## [What needs to be done]
Nothing outside the range is wanted. Repeat exactly the lines below from the one with "8 | 0.406485" through the one with "16 | 0.367388".
"""
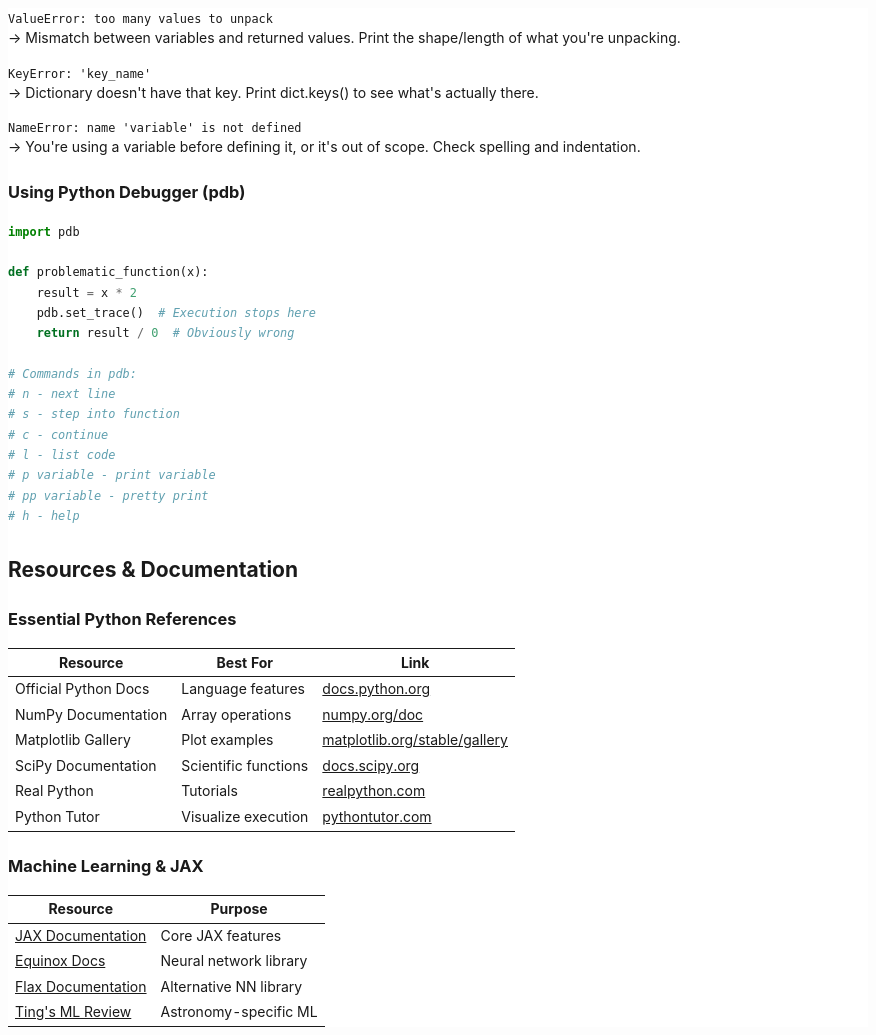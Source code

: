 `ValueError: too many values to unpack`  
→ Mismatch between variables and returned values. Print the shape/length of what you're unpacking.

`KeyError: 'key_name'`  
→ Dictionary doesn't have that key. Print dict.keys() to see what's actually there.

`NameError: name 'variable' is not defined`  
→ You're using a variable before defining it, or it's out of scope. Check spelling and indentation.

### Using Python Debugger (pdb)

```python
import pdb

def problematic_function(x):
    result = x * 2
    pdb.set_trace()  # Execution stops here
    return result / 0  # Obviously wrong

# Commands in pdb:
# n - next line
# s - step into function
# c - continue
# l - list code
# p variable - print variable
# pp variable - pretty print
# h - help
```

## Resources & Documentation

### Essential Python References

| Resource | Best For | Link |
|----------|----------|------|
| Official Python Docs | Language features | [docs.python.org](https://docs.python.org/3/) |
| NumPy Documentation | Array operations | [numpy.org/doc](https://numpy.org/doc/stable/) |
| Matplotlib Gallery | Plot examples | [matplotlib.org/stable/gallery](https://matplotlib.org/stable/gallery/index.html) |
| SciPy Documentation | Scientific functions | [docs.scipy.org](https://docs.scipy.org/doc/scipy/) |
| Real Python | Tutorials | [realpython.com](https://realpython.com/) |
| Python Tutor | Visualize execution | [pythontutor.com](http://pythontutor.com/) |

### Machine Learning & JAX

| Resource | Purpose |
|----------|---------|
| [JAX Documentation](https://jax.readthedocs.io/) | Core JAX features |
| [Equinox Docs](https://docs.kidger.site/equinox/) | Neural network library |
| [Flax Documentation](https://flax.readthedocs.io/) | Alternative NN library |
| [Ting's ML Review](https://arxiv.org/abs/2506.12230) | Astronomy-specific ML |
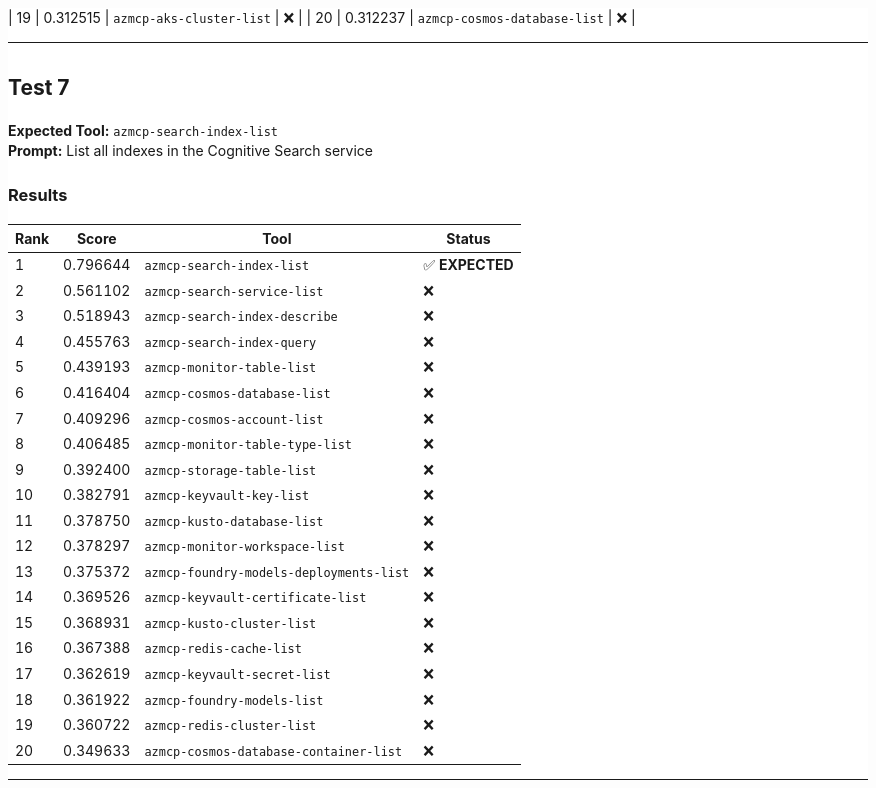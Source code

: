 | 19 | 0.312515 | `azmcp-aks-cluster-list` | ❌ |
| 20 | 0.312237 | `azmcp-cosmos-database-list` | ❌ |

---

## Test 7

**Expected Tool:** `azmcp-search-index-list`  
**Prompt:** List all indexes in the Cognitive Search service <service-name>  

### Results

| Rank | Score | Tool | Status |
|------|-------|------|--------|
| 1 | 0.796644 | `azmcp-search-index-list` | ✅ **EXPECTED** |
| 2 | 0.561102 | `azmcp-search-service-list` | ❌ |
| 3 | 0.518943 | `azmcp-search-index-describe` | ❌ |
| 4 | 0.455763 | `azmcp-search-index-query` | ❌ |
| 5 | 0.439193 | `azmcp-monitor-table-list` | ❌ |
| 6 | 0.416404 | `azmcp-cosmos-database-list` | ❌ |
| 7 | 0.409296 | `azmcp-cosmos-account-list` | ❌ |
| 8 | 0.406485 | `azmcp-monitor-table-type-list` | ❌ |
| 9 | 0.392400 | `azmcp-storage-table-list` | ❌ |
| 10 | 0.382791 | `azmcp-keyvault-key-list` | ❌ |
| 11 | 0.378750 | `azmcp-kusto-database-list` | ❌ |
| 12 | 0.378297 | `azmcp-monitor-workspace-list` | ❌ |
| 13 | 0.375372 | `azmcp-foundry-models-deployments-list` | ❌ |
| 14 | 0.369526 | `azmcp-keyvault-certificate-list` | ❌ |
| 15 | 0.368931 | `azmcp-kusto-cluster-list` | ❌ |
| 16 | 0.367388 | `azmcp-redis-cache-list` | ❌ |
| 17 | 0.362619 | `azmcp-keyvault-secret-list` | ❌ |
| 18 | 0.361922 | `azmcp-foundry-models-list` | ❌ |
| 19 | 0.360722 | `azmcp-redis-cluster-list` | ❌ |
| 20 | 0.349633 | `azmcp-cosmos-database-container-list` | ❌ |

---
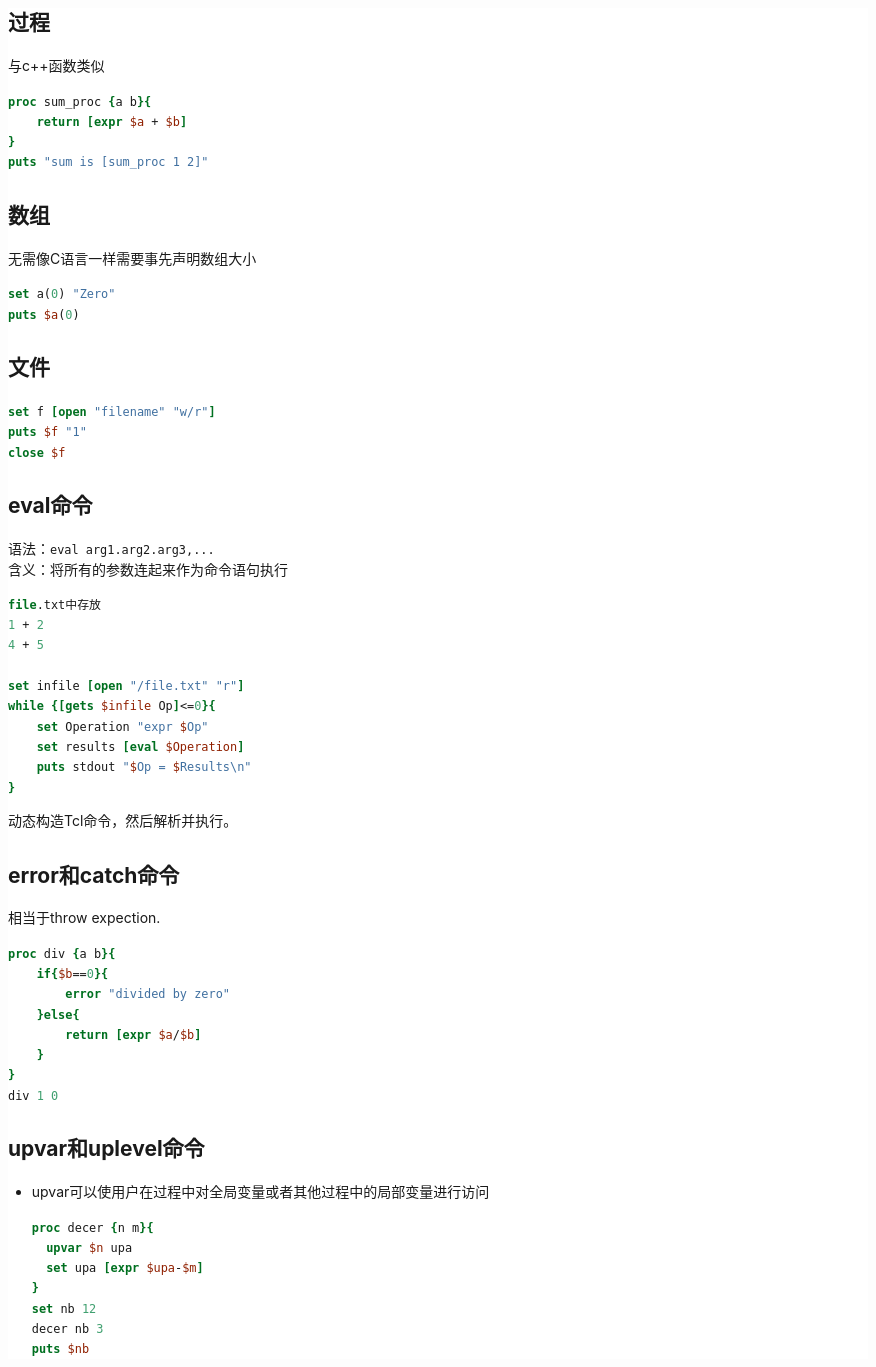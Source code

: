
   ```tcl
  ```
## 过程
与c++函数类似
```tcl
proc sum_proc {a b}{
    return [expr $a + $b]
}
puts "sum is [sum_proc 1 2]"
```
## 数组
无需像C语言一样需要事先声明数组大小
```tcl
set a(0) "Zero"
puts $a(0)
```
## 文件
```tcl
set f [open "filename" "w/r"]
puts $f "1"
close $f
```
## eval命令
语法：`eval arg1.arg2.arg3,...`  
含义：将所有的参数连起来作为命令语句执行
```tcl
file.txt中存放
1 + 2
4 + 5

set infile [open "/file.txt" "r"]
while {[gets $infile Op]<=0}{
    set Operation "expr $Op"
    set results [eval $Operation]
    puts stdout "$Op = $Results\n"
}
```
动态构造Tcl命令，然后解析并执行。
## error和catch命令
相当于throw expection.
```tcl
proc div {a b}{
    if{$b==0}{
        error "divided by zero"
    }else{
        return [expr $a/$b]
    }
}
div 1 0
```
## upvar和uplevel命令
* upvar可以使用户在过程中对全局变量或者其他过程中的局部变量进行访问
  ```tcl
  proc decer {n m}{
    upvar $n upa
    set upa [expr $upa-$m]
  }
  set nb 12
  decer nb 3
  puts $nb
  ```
"""
"""
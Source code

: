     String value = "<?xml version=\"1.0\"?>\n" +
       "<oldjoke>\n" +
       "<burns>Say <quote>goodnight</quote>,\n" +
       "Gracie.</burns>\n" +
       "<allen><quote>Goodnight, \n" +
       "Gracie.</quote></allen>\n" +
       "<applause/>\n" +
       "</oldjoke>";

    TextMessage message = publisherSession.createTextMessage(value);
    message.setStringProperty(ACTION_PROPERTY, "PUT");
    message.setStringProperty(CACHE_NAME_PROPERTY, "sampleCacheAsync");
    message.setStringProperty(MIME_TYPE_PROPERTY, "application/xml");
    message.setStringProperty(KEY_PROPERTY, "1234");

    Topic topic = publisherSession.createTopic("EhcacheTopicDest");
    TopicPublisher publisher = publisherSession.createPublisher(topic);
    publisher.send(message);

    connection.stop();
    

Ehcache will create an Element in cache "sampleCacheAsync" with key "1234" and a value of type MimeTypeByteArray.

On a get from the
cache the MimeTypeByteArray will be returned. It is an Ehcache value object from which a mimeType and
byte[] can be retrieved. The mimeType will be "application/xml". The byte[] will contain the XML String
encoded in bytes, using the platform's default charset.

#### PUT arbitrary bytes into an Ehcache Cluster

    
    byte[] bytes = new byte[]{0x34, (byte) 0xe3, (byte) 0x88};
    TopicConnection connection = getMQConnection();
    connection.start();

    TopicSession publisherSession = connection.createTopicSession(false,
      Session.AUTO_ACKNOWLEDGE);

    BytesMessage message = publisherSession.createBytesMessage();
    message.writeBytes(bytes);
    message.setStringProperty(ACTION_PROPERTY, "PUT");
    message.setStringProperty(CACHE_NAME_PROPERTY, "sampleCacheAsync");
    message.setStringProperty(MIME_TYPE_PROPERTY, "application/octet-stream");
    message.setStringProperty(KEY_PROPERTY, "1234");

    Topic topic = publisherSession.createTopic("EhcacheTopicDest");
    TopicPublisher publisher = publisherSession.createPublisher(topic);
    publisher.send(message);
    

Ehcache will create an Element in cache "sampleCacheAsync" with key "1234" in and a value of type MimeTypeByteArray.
"""
"""
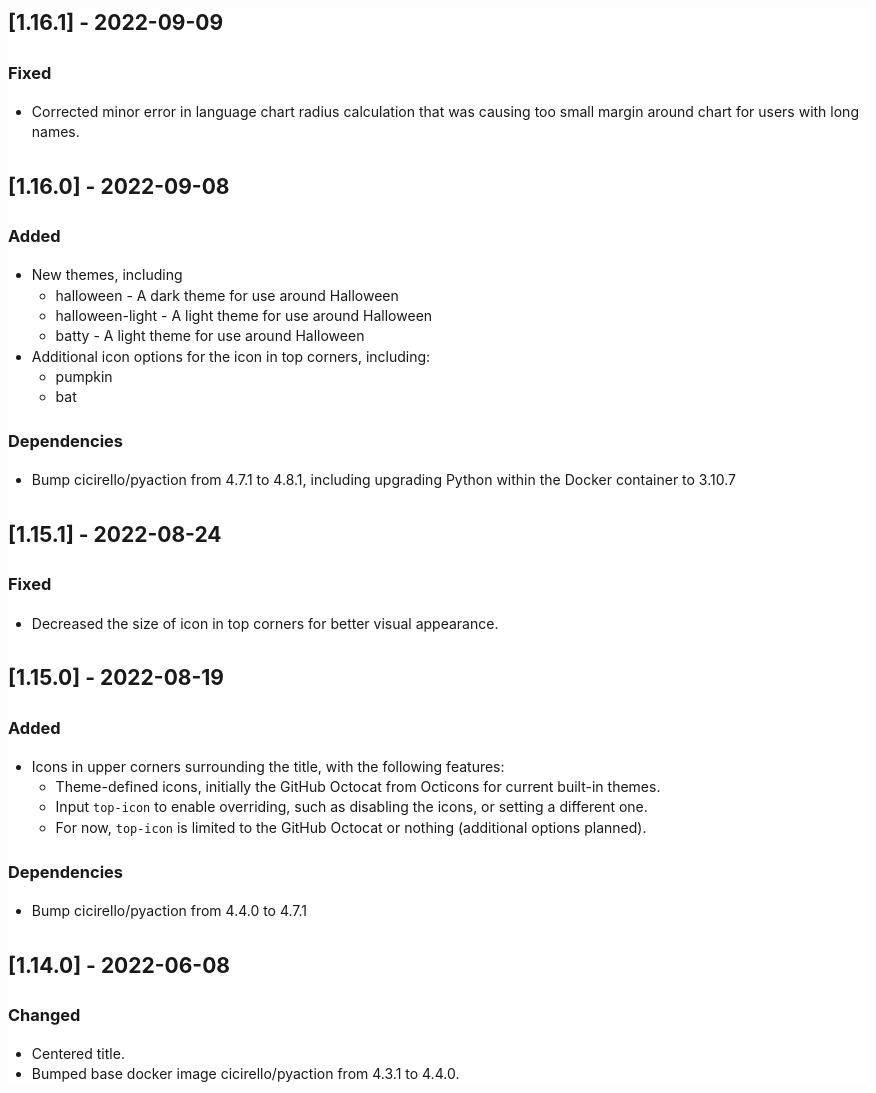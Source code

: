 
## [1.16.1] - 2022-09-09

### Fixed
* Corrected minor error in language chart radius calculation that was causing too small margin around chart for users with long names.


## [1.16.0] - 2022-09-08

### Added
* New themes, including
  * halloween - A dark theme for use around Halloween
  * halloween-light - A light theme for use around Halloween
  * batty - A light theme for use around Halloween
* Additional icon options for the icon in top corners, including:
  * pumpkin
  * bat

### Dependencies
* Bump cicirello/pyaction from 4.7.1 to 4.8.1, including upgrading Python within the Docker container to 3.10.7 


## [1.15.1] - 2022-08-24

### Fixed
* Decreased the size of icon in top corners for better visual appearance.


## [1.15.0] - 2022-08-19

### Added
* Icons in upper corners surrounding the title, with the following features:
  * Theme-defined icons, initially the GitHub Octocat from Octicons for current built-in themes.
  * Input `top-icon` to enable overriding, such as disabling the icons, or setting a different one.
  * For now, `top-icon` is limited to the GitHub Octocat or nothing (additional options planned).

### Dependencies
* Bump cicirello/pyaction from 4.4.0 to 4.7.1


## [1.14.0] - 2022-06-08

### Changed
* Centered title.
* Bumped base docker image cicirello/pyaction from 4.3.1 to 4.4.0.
"""
## [Exercise answer]
| 8 | 0.406485 | `azmcp-monitor-table-type-list` | ❌ |
| 9 | 0.392400 | `azmcp-storage-table-list` | ❌ |
| 10 | 0.382791 | `azmcp-keyvault-key-list` | ❌ |
| 11 | 0.378750 | `azmcp-kusto-database-list` | ❌ |
| 12 | 0.378297 | `azmcp-monitor-workspace-list` | ❌ |
| 13 | 0.375372 | `azmcp-foundry-models-deployments-list` | ❌ |
| 14 | 0.369526 | `azmcp-keyvault-certificate-list` | ❌ |
| 15 | 0.368931 | `azmcp-kusto-cluster-list` | ❌ |
| 16 | 0.367388 | `azmcp-redis-cache-list` | ❌ |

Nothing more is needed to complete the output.